▶ YOUR TASK: Please show every line from the entries that carries the word "Server".

[Stored items from a collection]

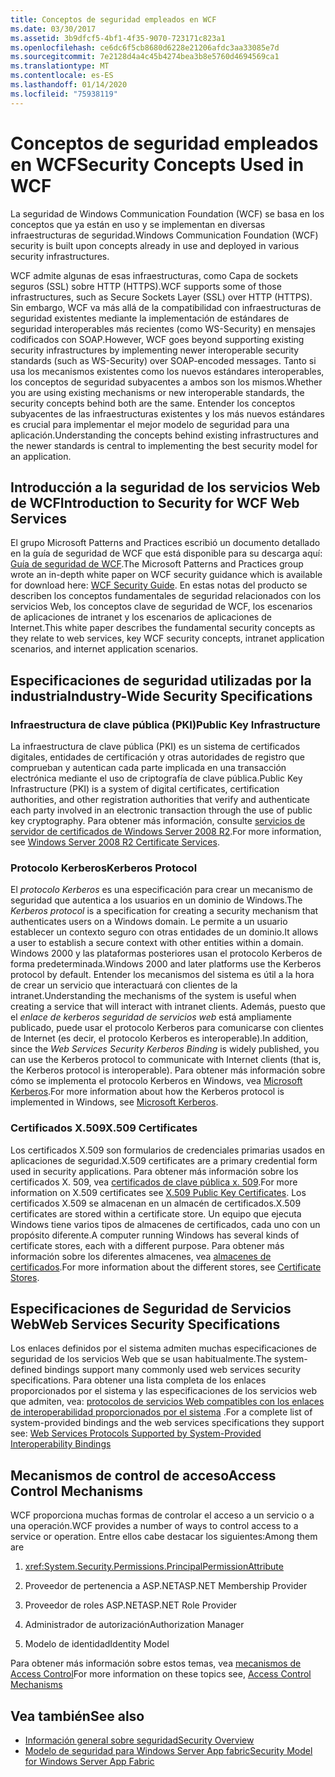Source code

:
 ```yaml
---
title: Conceptos de seguridad empleados en WCF
ms.date: 03/30/2017
ms.assetid: 3b9dfcf5-4bf1-4f35-9070-723171c823a1
ms.openlocfilehash: ce6dc6f5cb8680d6228e21206afdc3aa33085e7d
ms.sourcegitcommit: 7e2128d4a4c45b4274bea3b8e5760d4694569ca1
ms.translationtype: MT
ms.contentlocale: es-ES
ms.lasthandoff: 01/14/2020
ms.locfileid: "75938119"
---
```

# <a name="security-concepts-used-in-wcf"></a><span data-ttu-id="94725-102">Conceptos de seguridad empleados en WCF</span><span class="sxs-lookup"><span data-stu-id="94725-102">Security Concepts Used in WCF</span></span>
<span data-ttu-id="94725-103">La seguridad de Windows Communication Foundation (WCF) se basa en los conceptos que ya están en uso y se implementan en diversas infraestructuras de seguridad.</span><span class="sxs-lookup"><span data-stu-id="94725-103">Windows Communication Foundation (WCF) security is built upon concepts already in use and deployed in various security infrastructures.</span></span>  
  
 <span data-ttu-id="94725-104">WCF admite algunas de esas infraestructuras, como Capa de sockets seguros (SSL) sobre HTTP (HTTPS).</span><span class="sxs-lookup"><span data-stu-id="94725-104">WCF supports some of those infrastructures, such as Secure Sockets Layer (SSL) over HTTP (HTTPS).</span></span> <span data-ttu-id="94725-105">Sin embargo, WCF va más allá de la compatibilidad con infraestructuras de seguridad existentes mediante la implementación de estándares de seguridad interoperables más recientes (como WS-Security) en mensajes codificados con SOAP.</span><span class="sxs-lookup"><span data-stu-id="94725-105">However, WCF goes beyond supporting existing security infrastructures by implementing newer interoperable security standards (such as WS-Security) over SOAP-encoded messages.</span></span> <span data-ttu-id="94725-106">Tanto si usa los mecanismos existentes como los nuevos estándares interoperables, los conceptos de seguridad subyacentes a ambos son los mismos.</span><span class="sxs-lookup"><span data-stu-id="94725-106">Whether you are using existing mechanisms or new interoperable standards, the security concepts behind both are the same.</span></span> <span data-ttu-id="94725-107">Entender los conceptos subyacentes de las infraestructuras existentes y los más nuevos estándares es crucial para implementar el mejor modelo de seguridad para una aplicación.</span><span class="sxs-lookup"><span data-stu-id="94725-107">Understanding the concepts behind existing infrastructures and the newer standards is central to implementing the best security model for an application.</span></span>  
  
## <a name="introduction-to-security-for-wcf-web-services"></a><span data-ttu-id="94725-108">Introducción a la seguridad de los servicios Web de WCF</span><span class="sxs-lookup"><span data-stu-id="94725-108">Introduction to Security for WCF Web Services</span></span>  
 <span data-ttu-id="94725-109">El grupo Microsoft Patterns and Practices escribió un documento detallado en la guía de seguridad de WCF que está disponible para su descarga aquí: [Guía de seguridad de WCF](https://go.microsoft.com/fwlink/?LinkId=210210).</span><span class="sxs-lookup"><span data-stu-id="94725-109">The Microsoft Patterns and Practices group wrote an in-depth white paper on WCF security guidance which is available for download here: [WCF Security Guide](https://go.microsoft.com/fwlink/?LinkId=210210).</span></span> <span data-ttu-id="94725-110">En estas notas del producto se describen los conceptos fundamentales de seguridad relacionados con los servicios Web, los conceptos clave de seguridad de WCF, los escenarios de aplicaciones de intranet y los escenarios de aplicaciones de Internet.</span><span class="sxs-lookup"><span data-stu-id="94725-110">This white paper describes the fundamental security concepts as they relate to web services, key WCF security concepts, intranet application scenarios, and internet application scenarios.</span></span>  
  
## <a name="industry-wide-security-specifications"></a><span data-ttu-id="94725-111">Especificaciones de seguridad utilizadas por la industria</span><span class="sxs-lookup"><span data-stu-id="94725-111">Industry-Wide Security Specifications</span></span>  
  
### <a name="public-key-infrastructure"></a><span data-ttu-id="94725-112">Infraestructura de clave pública (PKI)</span><span class="sxs-lookup"><span data-stu-id="94725-112">Public Key Infrastructure</span></span>  
 <span data-ttu-id="94725-113">La infraestructura de clave pública (PKI) es un sistema de certificados digitales, entidades de certificación y otras autoridades de registro que comprueban y autentican cada parte implicada en una transacción electrónica mediante el uso de criptografía de clave pública.</span><span class="sxs-lookup"><span data-stu-id="94725-113">Public Key Infrastructure (PKI) is a system of digital certificates, certification authorities, and other registration authorities that verify and authenticate each party involved in an electronic transaction through the use of public key cryptography.</span></span> <span data-ttu-id="94725-114">Para obtener más información, consulte [servicios de servidor de certificados de Windows Server 2008 R2](https://go.microsoft.com/fwlink/?LinkId=210211).</span><span class="sxs-lookup"><span data-stu-id="94725-114">For more information, see [Windows Server 2008 R2 Certificate Services](https://go.microsoft.com/fwlink/?LinkId=210211).</span></span>  
  
### <a name="kerberos-protocol"></a><span data-ttu-id="94725-115">Protocolo Kerberos</span><span class="sxs-lookup"><span data-stu-id="94725-115">Kerberos Protocol</span></span>  
 <span data-ttu-id="94725-116">El *protocolo Kerberos* es una especificación para crear un mecanismo de seguridad que autentica a los usuarios en un dominio de Windows.</span><span class="sxs-lookup"><span data-stu-id="94725-116">The *Kerberos protocol* is a specification for creating a security mechanism that authenticates users on a Windows domain.</span></span> <span data-ttu-id="94725-117">Le permite a un usuario establecer un contexto seguro con otras entidades de un dominio.</span><span class="sxs-lookup"><span data-stu-id="94725-117">It allows a user to establish a secure context with other entities within a domain.</span></span> <span data-ttu-id="94725-118">Windows 2000 y las plataformas posteriores usan el protocolo Kerberos de forma predeterminada.</span><span class="sxs-lookup"><span data-stu-id="94725-118">Windows 2000 and later platforms use the Kerberos protocol by default.</span></span> <span data-ttu-id="94725-119">Entender los mecanismos del sistema es útil a la hora de crear un servicio que interactuará con clientes de la intranet.</span><span class="sxs-lookup"><span data-stu-id="94725-119">Understanding the mechanisms of the system is useful when creating a service that will interact with intranet clients.</span></span> <span data-ttu-id="94725-120">Además, puesto que el *enlace de kerberos seguridad de servicios web* está ampliamente publicado, puede usar el protocolo Kerberos para comunicarse con clientes de Internet (es decir, el protocolo Kerberos es interoperable).</span><span class="sxs-lookup"><span data-stu-id="94725-120">In addition, since the *Web Services Security Kerberos Binding* is widely published, you can use the Kerberos protocol to communicate with Internet clients (that is, the Kerberos protocol is interoperable).</span></span> <span data-ttu-id="94725-121">Para obtener más información sobre cómo se implementa el protocolo Kerberos en Windows, vea [Microsoft Kerberos](https://go.microsoft.com/fwlink/?LinkId=210212).</span><span class="sxs-lookup"><span data-stu-id="94725-121">For more information about how the Kerberos protocol is implemented in Windows, see  [Microsoft Kerberos](https://go.microsoft.com/fwlink/?LinkId=210212).</span></span>  
  
### <a name="x509-certificates"></a><span data-ttu-id="94725-122">Certificados X.509</span><span class="sxs-lookup"><span data-stu-id="94725-122">X.509 Certificates</span></span>  
 <span data-ttu-id="94725-123">Los certificados X.509 son formularios de credenciales primarias usados en aplicaciones de seguridad.</span><span class="sxs-lookup"><span data-stu-id="94725-123">X.509 certificates are a primary credential form used in security applications.</span></span> <span data-ttu-id="94725-124">Para obtener más información sobre los certificados X. 509, vea [certificados de clave pública x. 509](https://go.microsoft.com/fwlink/?LinkId=210213).</span><span class="sxs-lookup"><span data-stu-id="94725-124">For more information on X.509 certificates see [X.509 Public Key Certificates](https://go.microsoft.com/fwlink/?LinkId=210213).</span></span> <span data-ttu-id="94725-125">Los certificados X.509 se almacenan en un almacén de certificados.</span><span class="sxs-lookup"><span data-stu-id="94725-125">X.509 certificates are stored within a certificate store.</span></span> <span data-ttu-id="94725-126">Un equipo que ejecuta Windows tiene varios tipos de almacenes de certificados, cada uno con un propósito diferente.</span><span class="sxs-lookup"><span data-stu-id="94725-126">A computer running Windows has several kinds of certificate stores, each with a different purpose.</span></span> <span data-ttu-id="94725-127">Para obtener más información sobre los diferentes almacenes, vea [almacenes de certificados](https://go.microsoft.com/fwlink/?LinkID=87787).</span><span class="sxs-lookup"><span data-stu-id="94725-127">For more information about the different stores, see [Certificate Stores](https://go.microsoft.com/fwlink/?LinkID=87787).</span></span>  
  
## <a name="web-services-security-specifications"></a><span data-ttu-id="94725-128">Especificaciones de Seguridad de Servicios Web</span><span class="sxs-lookup"><span data-stu-id="94725-128">Web Services Security Specifications</span></span>  
 <span data-ttu-id="94725-129">Los enlaces definidos por el sistema admiten muchas especificaciones de seguridad de los servicios Web que se usan habitualmente.</span><span class="sxs-lookup"><span data-stu-id="94725-129">The system-defined bindings support many commonly used web services security specifications.</span></span> <span data-ttu-id="94725-130">Para obtener una lista completa de los enlaces proporcionados por el sistema y las especificaciones de los servicios web que admiten, vea: [protocolos de servicios Web compatibles con los enlaces de interoperabilidad proporcionados por el sistema](../../../../docs/framework/wcf/feature-details/web-services-protocols-supported-by-system-provided-interoperability-bindings.md) .</span><span class="sxs-lookup"><span data-stu-id="94725-130">For a complete list of system-provided bindings and the web services specifications they support see: [Web Services Protocols Supported by System-Provided Interoperability Bindings](../../../../docs/framework/wcf/feature-details/web-services-protocols-supported-by-system-provided-interoperability-bindings.md)</span></span>  
  
## <a name="access-control-mechanisms"></a><span data-ttu-id="94725-131">Mecanismos de control de acceso</span><span class="sxs-lookup"><span data-stu-id="94725-131">Access Control Mechanisms</span></span>  
 <span data-ttu-id="94725-132">WCF proporciona muchas formas de controlar el acceso a un servicio o a una operación.</span><span class="sxs-lookup"><span data-stu-id="94725-132">WCF provides a number of ways to control access to a service or operation.</span></span> <span data-ttu-id="94725-133">Entre ellos cabe destacar los siguientes:</span><span class="sxs-lookup"><span data-stu-id="94725-133">Among them are</span></span>  
  
1. <xref:System.Security.Permissions.PrincipalPermissionAttribute>  
  
2. <span data-ttu-id="94725-134">Proveedor de pertenencia a ASP.NET</span><span class="sxs-lookup"><span data-stu-id="94725-134">ASP.NET Membership Provider</span></span>  
  
3. <span data-ttu-id="94725-135">Proveedor de roles ASP.NET</span><span class="sxs-lookup"><span data-stu-id="94725-135">ASP.NET Role Provider</span></span>  
  
4. <span data-ttu-id="94725-136">Administrador de autorización</span><span class="sxs-lookup"><span data-stu-id="94725-136">Authorization Manager</span></span>  
  
5. <span data-ttu-id="94725-137">Modelo de identidad</span><span class="sxs-lookup"><span data-stu-id="94725-137">Identity Model</span></span>  
  
 <span data-ttu-id="94725-138">Para obtener más información sobre estos temas, vea [mecanismos de Access Control](../../../../docs/framework/wcf/feature-details/access-control-mechanisms.md)</span><span class="sxs-lookup"><span data-stu-id="94725-138">For more information on these topics see, [Access Control Mechanisms](../../../../docs/framework/wcf/feature-details/access-control-mechanisms.md)</span></span>  
  
## <a name="see-also"></a><span data-ttu-id="94725-139">Vea también</span><span class="sxs-lookup"><span data-stu-id="94725-139">See also</span></span>

- [<span data-ttu-id="94725-140">Información general sobre seguridad</span><span class="sxs-lookup"><span data-stu-id="94725-140">Security Overview</span></span>](../../../../docs/framework/wcf/feature-details/security-overview.md)
- [<span data-ttu-id="94725-141">Modelo de seguridad para Windows Server App fabric</span><span class="sxs-lookup"><span data-stu-id="94725-141">Security Model for Windows Server App Fabric</span></span>](https://go.microsoft.com/fwlink/?LinkID=201279&clcid=0x409)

▶ RESPONSE BOX:
 <span data-ttu-id="94725-113">La infraestructura de clave pública (PKI) es un sistema de certificados digitales, entidades de certificación y otras autoridades de registro que comprueban y autentican cada parte implicada en una transacción electrónica mediante el uso de criptografía de clave pública.</span><span class="sxs-lookup"><span data-stu-id="94725-113">Public Key Infrastructure (PKI) is a system of digital certificates, certification authorities, and other registration authorities that verify and authenticate each party involved in an electronic transaction through the use of public key cryptography.</span></span> <span data-ttu-id="94725-114">Para obtener más información, consulte [servicios de servidor de certificados de Windows Server 2008 R2](https://go.microsoft.com/fwlink/?LinkId=210211).</span><span class="sxs-lookup"><span data-stu-id="94725-114">For more information, see [Windows Server 2008 R2 Certificate Services](https://go.microsoft.com/fwlink/?LinkId=210211).</span></span>  
- [<span data-ttu-id="94725-141">Modelo de seguridad para Windows Server App fabric</span><span class="sxs-lookup"><span data-stu-id="94725-141">Security Model for Windows Server App Fabric</span></span>](https://go.microsoft.com/fwlink/?LinkID=201279&clcid=0x409)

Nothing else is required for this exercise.